▸ Exercise description: Produce the same data once more, line for line.

______

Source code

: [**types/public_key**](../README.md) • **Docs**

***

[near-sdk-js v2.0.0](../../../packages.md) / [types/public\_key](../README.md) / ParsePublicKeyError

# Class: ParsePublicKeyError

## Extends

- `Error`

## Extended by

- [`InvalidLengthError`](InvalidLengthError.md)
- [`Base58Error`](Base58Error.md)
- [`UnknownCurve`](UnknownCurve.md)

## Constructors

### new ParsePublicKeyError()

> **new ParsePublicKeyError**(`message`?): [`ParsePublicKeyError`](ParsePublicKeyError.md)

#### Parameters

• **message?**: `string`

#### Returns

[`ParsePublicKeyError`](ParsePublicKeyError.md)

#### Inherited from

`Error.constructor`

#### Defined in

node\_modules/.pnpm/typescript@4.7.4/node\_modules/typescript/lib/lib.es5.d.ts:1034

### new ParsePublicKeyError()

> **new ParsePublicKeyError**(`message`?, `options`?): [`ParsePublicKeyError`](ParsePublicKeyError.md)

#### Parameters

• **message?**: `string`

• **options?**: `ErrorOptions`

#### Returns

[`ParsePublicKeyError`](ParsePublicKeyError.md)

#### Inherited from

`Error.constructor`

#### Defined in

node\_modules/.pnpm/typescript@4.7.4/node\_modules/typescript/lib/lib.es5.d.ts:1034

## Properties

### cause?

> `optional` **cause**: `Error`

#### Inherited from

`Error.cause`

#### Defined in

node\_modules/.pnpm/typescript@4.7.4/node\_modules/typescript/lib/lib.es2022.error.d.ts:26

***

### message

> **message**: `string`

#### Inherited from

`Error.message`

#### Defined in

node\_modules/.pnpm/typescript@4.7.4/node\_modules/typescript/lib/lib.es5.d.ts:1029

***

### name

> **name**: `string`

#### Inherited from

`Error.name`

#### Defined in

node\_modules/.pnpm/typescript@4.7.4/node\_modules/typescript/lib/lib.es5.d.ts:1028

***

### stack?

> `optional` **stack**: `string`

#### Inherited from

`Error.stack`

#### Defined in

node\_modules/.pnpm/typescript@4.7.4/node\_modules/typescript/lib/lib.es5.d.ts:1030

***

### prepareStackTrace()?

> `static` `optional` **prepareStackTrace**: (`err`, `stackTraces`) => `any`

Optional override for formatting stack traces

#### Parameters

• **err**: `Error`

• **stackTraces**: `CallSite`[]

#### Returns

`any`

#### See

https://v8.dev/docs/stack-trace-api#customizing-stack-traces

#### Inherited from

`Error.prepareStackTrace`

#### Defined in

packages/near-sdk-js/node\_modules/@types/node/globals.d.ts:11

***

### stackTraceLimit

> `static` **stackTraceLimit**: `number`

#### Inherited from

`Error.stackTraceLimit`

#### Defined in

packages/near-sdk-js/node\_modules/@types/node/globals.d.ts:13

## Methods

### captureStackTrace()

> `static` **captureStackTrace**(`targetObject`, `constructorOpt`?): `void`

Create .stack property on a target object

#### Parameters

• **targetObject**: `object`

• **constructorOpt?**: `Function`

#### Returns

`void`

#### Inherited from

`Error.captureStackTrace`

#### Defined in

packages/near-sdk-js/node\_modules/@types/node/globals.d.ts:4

______

▸ Output for this task:
Source code

: [**types/public_key**](../README.md) • **Docs**

***

[near-sdk-js v2.0.0](../../../packages.md) / [types/public\_key](../README.md) / ParsePublicKeyError

# Class: ParsePublicKeyError

## Extends

- `Error`

## Extended by

- [`InvalidLengthError`](InvalidLengthError.md)
- [`Base58Error`](Base58Error.md)
- [`UnknownCurve`](UnknownCurve.md)

## Constructors

### new ParsePublicKeyError()

> **new ParsePublicKeyError**(`message`?): [`ParsePublicKeyError`](ParsePublicKeyError.md)

#### Parameters

• **message?**: `string`

#### Returns

[`ParsePublicKeyError`](ParsePublicKeyError.md)

#### Inherited from

`Error.constructor`

#### Defined in

node\_modules/.pnpm/typescript@4.7.4/node\_modules/typescript/lib/lib.es5.d.ts:1034

### new ParsePublicKeyError()

> **new ParsePublicKeyError**(`message`?, `options`?): [`ParsePublicKeyError`](ParsePublicKeyError.md)

#### Parameters

• **message?**: `string`

• **options?**: `ErrorOptions`

#### Returns

[`ParsePublicKeyError`](ParsePublicKeyError.md)

#### Inherited from

`Error.constructor`

#### Defined in

node\_modules/.pnpm/typescript@4.7.4/node\_modules/typescript/lib/lib.es5.d.ts:1034

## Properties

### cause?

> `optional` **cause**: `Error`

#### Inherited from

`Error.cause`

#### Defined in

node\_modules/.pnpm/typescript@4.7.4/node\_modules/typescript/lib/lib.es2022.error.d.ts:26

***

### message

> **message**: `string`

#### Inherited from

`Error.message`

#### Defined in

node\_modules/.pnpm/typescript@4.7.4/node\_modules/typescript/lib/lib.es5.d.ts:1029

***

### name

> **name**: `string`

#### Inherited from

`Error.name`

#### Defined in

node\_modules/.pnpm/typescript@4.7.4/node\_modules/typescript/lib/lib.es5.d.ts:1028

***

### stack?

> `optional` **stack**: `string`

#### Inherited from

`Error.stack`

#### Defined in

node\_modules/.pnpm/typescript@4.7.4/node\_modules/typescript/lib/lib.es5.d.ts:1030

***

### prepareStackTrace()?

> `static` `optional` **prepareStackTrace**: (`err`, `stackTraces`) => `any`

Optional override for formatting stack traces

#### Parameters

• **err**: `Error`

• **stackTraces**: `CallSite`[]

#### Returns

`any`

#### See

https://v8.dev/docs/stack-trace-api#customizing-stack-traces

#### Inherited from

`Error.prepareStackTrace`

#### Defined in

packages/near-sdk-js/node\_modules/@types/node/globals.d.ts:11

***

### stackTraceLimit

> `static` **stackTraceLimit**: `number`

#### Inherited from

`Error.stackTraceLimit`

#### Defined in

packages/near-sdk-js/node\_modules/@types/node/globals.d.ts:13

## Methods

### captureStackTrace()

> `static` **captureStackTrace**(`targetObject`, `constructorOpt`?): `void`

Create .stack property on a target object

#### Parameters

• **targetObject**: `object`

• **constructorOpt?**: `Function`

#### Returns

`void`

#### Inherited from

`Error.captureStackTrace`

#### Defined in

packages/near-sdk-js/node\_modules/@types/node/globals.d.ts:4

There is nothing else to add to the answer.